With all this controversy, the JEP is not progressing as fast as had been intended, and under the new administration, it is uncertain what the future of this special jurisdiction will be.
The Truth, Coexistence and Non-Repetition Commission has taken some steps in terms of contributing to the historical clarification of what happened and promoting and contributing to the recognition of the victims. However, there is still much to be desired with many mechanisms of the Comprehensive System.

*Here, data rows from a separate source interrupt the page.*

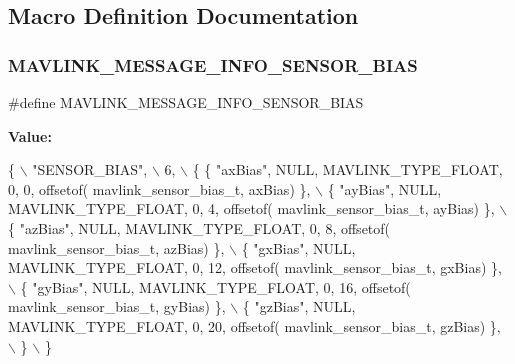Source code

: \subsection{Macro Definition Documentation}
\mbox{\label{mavlink__msg__sensor__bias_8h_ad26fb859a1a94fb326416e48937e24b9}} 
\subsubsection{M\+A\+V\+L\+I\+N\+K\+\_\+\+M\+E\+S\+S\+A\+G\+E\+\_\+\+I\+N\+F\+O\+\_\+\+S\+E\+N\+S\+O\+R\+\_\+\+B\+I\+AS}
{\footnotesize\ttfamily \#define M\+A\+V\+L\+I\+N\+K\+\_\+\+M\+E\+S\+S\+A\+G\+E\+\_\+\+I\+N\+F\+O\+\_\+\+S\+E\+N\+S\+O\+R\+\_\+\+B\+I\+AS}

{\bfseries Value\+:}
\begin{DoxyCode}
\{ \(\backslash\)
    \textcolor{stringliteral}{"SENSOR\_BIAS"}, \(\backslash\)
    6, \(\backslash\)
    \{  \{ \textcolor{stringliteral}{"axBias"}, NULL, MAVLINK_TYPE_FLOAT, 0, 0, offsetof(
      mavlink_sensor_bias_t, axBias) \}, \(\backslash\)
         \{ \textcolor{stringliteral}{"ayBias"}, NULL, MAVLINK_TYPE_FLOAT, 0, 4, offsetof(
      mavlink_sensor_bias_t, ayBias) \}, \(\backslash\)
         \{ \textcolor{stringliteral}{"azBias"}, NULL, MAVLINK_TYPE_FLOAT, 0, 8, offsetof(
      mavlink_sensor_bias_t, azBias) \}, \(\backslash\)
         \{ \textcolor{stringliteral}{"gxBias"}, NULL, MAVLINK_TYPE_FLOAT, 0, 12, offsetof(
      mavlink_sensor_bias_t, gxBias) \}, \(\backslash\)
         \{ \textcolor{stringliteral}{"gyBias"}, NULL, MAVLINK_TYPE_FLOAT, 0, 16, offsetof(
      mavlink_sensor_bias_t, gyBias) \}, \(\backslash\)
         \{ \textcolor{stringliteral}{"gzBias"}, NULL, MAVLINK_TYPE_FLOAT, 0, 20, offsetof(
      mavlink_sensor_bias_t, gzBias) \}, \(\backslash\)
         \} \(\backslash\)
\}
\end{DoxyCode}
\mbox{\label{mavlink__msg__sensor__bias_8h_a712d81727fb74b8ed8aea10b6ad29100}} 
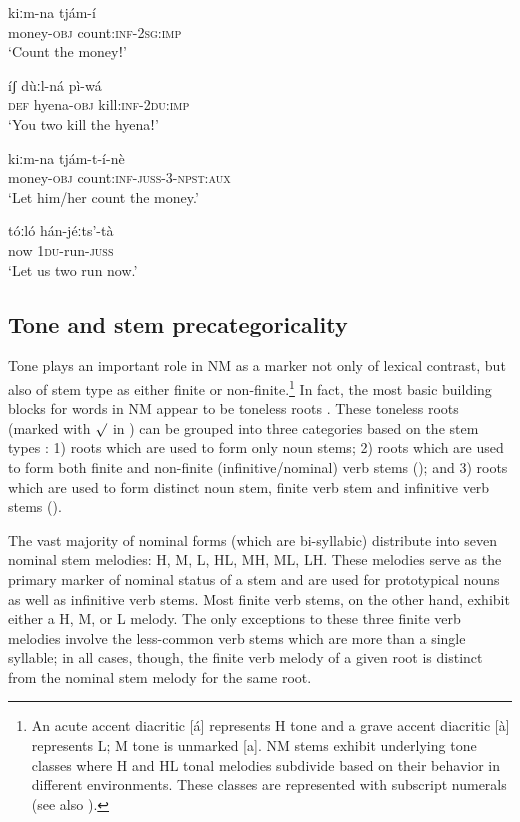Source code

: \documentclass[output=paper]{langsci/langscibook}
\begin{document}
\ea\label{ex:mahland:12}
\gll kiːm-na       tj\'{a}m-\'{i}   \\
money\textsc{{}-obj}   count:\textsc{inf-2sg:imp}\\
\glt `Count the moneyǃ'
\z

\ea\label{ex:mahland:13}
\gll \'{i}ʃ     d\`{u}ːl-n\'{a}       p\`{i}-w\'{a} \\
\textsc{def}   hyena-\textsc{obj}   kill:\textsc{inf-2du:imp}\\
\glt `You two kill the hyenaǃ'
\z

\ea\label{ex:mahland:14}
\gll kiːm-na        tj\'{a}m-t-\'{i}-n\`{e}\\
money-\textsc{obj}   count:\textsc{inf-juss-3-npst:aux}\\
\glt `Let him/her count the money.'
\z

\ea\label{ex:mahland:15}
\gll t\'{o}ːl\'{o}    h\'{a}n-j\'{e}ːts'-t\`{a}  \\
now    \textsc{1du}{}-run\textsc{{}-juss}\\
\glt `Let us two run now.' 

\subsection{Tone and stem precategoricality}\label{sec:mahland:1.3}

Tone plays an important role in NM as a marker not only of lexical contrast, but also of stem type as either finite or non-finite.\footnote{An acute accent diacritic [\'{a}] represents H tone and a grave accent diacritic [\`{a}] represents L; M tone is unmarked [a]. NM stems exhibit underlying tone classes where H and HL tonal melodies subdivide based on their behavior in different environments. These classes are represented with subscript numerals (see also \citealt[146]{Ahland2012}).} In fact, the most basic building blocks for words in NM appear to be toneless roots \citet[182]{Ahland2012}. These toneless roots (marked with ${\surd}$ in ) can be grouped into three categories based on the stem types \citep{Ahland2014a}: 1) roots which are used to form only noun stems; 2) roots which are used to form both finite and non-finite (infinitive/nominal) verb stems (); and 3) roots which are used to form distinct noun stem, finite verb stem and infinitive verb stems (). 

The vast majority of nominal forms (which are bi-syllabic) distribute into seven nominal stem melodies: H, M, L, HL, MH, ML, LH. These melodies serve as the primary marker of nominal status of a stem and are used for prototypical nouns as well as infinitive verb stems. Most finite verb stems, on the other hand, exhibit either a H, M, or L melody. The only exceptions to these three finite verb melodies involve the less-common verb stems which are more than a single syllable; in all cases, though, the finite verb melody of a given root is distinct from the nominal stem melody for the same root. 
\end{document}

Overall, the Peace Accord has seen much less implementation than many had initially hoped. There has been little done in terms of comprehensive rural reform or implementation and verification mechanisms, and the items regarding political participation still have not seen much in terms of implementation. Voter turnout in Colombia remains low and very divided between urban and rural communities. Many conflict-heavy areas are still struggling, such as rural, Afro-descendent and Indigenous communities, despite the Peace Accord’s intent to involve them directly in decisions affecting their communities, an intent which so far has not been implemented.
New Administration, New Challenges
May 2018 saw the election of Ivan Duque as Colombia’s new president, a staunch conservative and protégé of Alvaro Uribe. One of Duque’s main points during the election was his opposition to the current Peace Accord, something that worries the many proponents of peace in Colombia.
Although Duque cannot completely erase the existing Peace Accord, he can focus on only one part of it or move so slowly to implement it that much of the Accord will remain on paper alone. It remains to be seen if the segment of the Colombian public that wants to see the Peace Accord implemented can bring enough pressure to bear on the Duque administration to push him to do so more quickly and if the international community will be interested enough in the success of the Peace Accord to back them up.